Task description> Among the entries below, find the lines with the word "file" and copy them.

Listed entries>
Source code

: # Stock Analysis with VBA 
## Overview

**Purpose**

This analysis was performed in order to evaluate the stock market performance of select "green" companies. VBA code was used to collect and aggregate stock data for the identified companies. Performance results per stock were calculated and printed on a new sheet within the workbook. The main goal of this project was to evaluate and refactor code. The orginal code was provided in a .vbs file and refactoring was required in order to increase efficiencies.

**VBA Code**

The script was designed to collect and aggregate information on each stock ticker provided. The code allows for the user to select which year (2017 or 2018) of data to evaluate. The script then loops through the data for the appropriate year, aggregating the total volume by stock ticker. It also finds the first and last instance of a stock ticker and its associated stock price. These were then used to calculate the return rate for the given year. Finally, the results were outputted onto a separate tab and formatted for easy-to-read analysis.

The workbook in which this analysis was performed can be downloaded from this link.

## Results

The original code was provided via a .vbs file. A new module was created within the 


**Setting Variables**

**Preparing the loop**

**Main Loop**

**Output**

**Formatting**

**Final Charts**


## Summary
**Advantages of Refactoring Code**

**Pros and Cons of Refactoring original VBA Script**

Written reply>
This analysis was performed in order to evaluate the stock market performance of select "green" companies. VBA code was used to collect and aggregate stock data for the identified companies. Performance results per stock were calculated and printed on a new sheet within the workbook. The main goal of this project was to evaluate and refactor code. The orginal code was provided in a .vbs file and refactoring was required in order to increase efficiencies.
The original code was provided via a .vbs file. A new module was created within the 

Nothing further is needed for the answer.